En juin 1850, une société est fondée avec seul gérant, Nicolas Giot fils. Il est associé à Mlle Antoinette Éléonore Giot [13], majeure, Marie-Jeanne-Françoise Giot, épouse Barbereau, Adèle Giot « épouse séparée de corps et de bien de M. Pierre François Laurent Miguet, rentier » [14]. Ce sont Charrassin et son fils qui succéderont à cette dernière dans l’association. Le 18 avril 1869, est dissoute la société « Giot fils et Cie » [15], ayant pour objet l’exploitation d’un fonds d’estampe, 36 rue du Temple à Paris, associant Nicolas Giot, Marie-Jeanne-Françoise Giot épouse Barbereau et Frédéric Charrassin, père et fils.

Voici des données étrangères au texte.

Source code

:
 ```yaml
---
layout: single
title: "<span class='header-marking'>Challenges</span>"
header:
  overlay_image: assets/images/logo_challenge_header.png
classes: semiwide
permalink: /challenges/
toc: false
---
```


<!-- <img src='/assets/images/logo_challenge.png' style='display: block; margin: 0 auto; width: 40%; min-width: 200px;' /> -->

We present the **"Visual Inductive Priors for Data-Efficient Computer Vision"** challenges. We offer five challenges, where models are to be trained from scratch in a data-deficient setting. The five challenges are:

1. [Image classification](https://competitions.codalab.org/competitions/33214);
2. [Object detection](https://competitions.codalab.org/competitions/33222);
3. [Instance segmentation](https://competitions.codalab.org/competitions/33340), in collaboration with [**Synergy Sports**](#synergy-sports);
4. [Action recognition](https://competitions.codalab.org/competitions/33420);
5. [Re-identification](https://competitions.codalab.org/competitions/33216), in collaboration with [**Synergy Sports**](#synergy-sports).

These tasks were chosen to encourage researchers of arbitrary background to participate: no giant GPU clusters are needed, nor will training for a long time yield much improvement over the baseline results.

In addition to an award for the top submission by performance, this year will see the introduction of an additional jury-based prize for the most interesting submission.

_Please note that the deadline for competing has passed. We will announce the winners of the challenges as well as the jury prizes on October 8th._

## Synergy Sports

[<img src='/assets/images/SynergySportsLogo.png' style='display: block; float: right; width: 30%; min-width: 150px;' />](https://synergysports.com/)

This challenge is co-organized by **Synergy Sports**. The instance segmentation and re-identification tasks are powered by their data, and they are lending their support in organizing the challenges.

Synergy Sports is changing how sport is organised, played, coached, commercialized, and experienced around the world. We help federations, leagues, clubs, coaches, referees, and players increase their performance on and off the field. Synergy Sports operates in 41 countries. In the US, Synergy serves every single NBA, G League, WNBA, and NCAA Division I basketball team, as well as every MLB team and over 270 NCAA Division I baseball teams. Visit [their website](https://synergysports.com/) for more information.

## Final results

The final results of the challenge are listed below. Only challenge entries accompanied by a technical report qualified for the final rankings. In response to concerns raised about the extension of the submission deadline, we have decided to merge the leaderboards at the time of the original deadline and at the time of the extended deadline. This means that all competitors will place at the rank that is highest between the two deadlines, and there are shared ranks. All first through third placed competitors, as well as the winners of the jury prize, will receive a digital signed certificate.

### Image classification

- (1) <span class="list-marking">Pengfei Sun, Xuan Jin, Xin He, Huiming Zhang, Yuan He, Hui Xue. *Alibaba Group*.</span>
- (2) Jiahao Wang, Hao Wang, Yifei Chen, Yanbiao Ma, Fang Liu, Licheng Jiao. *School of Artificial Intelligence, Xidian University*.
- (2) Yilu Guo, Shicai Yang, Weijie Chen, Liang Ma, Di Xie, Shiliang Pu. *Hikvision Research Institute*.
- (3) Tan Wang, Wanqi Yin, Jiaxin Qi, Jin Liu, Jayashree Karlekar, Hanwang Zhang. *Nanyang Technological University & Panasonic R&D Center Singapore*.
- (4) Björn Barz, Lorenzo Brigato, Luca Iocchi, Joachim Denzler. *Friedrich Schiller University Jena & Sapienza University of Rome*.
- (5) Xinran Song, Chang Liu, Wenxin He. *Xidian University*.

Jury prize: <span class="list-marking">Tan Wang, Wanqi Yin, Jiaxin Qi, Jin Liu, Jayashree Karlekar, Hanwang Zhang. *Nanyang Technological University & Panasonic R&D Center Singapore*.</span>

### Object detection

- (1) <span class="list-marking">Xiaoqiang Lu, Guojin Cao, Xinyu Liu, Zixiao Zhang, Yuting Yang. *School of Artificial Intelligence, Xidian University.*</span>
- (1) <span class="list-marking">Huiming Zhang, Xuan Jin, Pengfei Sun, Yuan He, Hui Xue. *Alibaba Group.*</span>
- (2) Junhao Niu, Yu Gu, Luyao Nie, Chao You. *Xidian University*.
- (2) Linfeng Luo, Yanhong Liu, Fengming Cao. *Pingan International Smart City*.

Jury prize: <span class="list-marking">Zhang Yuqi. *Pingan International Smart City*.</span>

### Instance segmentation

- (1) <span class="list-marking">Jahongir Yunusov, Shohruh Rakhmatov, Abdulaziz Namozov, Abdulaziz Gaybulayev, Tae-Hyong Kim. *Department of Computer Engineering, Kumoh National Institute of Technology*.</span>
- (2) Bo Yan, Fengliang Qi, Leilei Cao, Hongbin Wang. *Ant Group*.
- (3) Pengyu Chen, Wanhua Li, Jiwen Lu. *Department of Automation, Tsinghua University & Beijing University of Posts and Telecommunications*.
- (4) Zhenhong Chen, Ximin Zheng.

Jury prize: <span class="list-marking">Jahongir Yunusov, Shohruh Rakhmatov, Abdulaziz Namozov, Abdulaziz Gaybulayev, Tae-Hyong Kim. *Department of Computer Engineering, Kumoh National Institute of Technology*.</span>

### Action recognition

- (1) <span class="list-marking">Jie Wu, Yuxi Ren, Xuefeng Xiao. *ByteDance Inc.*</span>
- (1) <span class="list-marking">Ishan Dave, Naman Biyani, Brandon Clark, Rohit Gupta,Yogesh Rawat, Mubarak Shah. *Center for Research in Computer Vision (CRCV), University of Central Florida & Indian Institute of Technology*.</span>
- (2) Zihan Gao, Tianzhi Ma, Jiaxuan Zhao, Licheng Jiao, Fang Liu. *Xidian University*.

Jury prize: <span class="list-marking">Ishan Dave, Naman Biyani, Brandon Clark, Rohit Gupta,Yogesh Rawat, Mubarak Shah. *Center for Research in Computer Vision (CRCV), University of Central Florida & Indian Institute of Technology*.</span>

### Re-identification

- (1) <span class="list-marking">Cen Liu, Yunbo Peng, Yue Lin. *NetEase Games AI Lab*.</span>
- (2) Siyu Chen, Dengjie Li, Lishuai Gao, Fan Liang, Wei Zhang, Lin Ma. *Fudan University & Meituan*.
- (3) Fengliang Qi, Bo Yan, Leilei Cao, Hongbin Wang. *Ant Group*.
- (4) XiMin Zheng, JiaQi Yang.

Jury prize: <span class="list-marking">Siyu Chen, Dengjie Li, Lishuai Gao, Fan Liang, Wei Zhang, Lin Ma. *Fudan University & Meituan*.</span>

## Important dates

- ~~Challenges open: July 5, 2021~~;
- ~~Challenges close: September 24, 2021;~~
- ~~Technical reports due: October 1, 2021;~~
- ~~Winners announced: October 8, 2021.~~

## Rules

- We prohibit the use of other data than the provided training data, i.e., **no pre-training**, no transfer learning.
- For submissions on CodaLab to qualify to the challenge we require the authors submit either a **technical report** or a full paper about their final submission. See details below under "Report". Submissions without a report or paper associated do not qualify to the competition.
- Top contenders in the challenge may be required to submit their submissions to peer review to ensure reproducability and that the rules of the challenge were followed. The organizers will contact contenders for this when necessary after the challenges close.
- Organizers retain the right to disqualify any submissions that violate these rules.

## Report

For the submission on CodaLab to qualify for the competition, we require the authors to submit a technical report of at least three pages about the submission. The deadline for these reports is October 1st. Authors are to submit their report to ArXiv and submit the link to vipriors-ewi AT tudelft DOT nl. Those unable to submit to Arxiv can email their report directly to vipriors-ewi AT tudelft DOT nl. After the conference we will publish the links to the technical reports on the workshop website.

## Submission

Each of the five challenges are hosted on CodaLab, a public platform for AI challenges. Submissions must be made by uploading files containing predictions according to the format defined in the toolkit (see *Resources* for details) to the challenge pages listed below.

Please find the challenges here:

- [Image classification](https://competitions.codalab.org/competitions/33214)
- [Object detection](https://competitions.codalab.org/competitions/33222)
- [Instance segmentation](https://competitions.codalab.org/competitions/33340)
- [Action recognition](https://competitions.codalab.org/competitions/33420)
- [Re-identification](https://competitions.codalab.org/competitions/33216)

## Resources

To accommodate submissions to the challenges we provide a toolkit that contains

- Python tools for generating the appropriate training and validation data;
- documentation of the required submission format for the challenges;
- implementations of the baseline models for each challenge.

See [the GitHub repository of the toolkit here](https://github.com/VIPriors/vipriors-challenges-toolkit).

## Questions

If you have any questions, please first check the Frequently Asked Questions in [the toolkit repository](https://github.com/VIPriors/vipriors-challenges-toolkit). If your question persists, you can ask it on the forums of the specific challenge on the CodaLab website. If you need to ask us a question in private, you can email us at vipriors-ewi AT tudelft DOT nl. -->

C’est au n°14 qu’en 1833, un abonnement au Phalanstère est servi au nom de Giot. Proche d’Henri Fugère, - ce dernier demande une entrevue à Fourier pour lui et Nicolas Giot en juillet 1835 [16] -, c’est bien Nicolas Giot père qui adresse un courrier à Charles Fourier le 7 mai 1836. Fourier s’est excusé pour n’avoir pu comme prévu participer à une réunion avec lui, Raymond Brucker et Henri Fugère, sans doute pour préparer le banquet ouvrier du 15 mai. En 1838, deux versements, l’un de cinquante, l’autre de vingt francs sont effectués au nom de Giot « pour la formation d’un crédit de dix mille francs » destinée à l’étude de la réalisation « d’une fondation en échelle réduite d’un phalanstère de 400 enfants ». Un abonnement est souscrit à La Phalange en 1841-1842 [17]. Un abonnement à la Démocratie pacifique est également pris au nom de Giot [18].

Lors de la déclaration de son décès effectuée par son fils Nicolas et Pierre Augustin Blondelet, tous deux estampeurs, il est veuf, rentier et réside, comme son fils, 36 rue du Temple.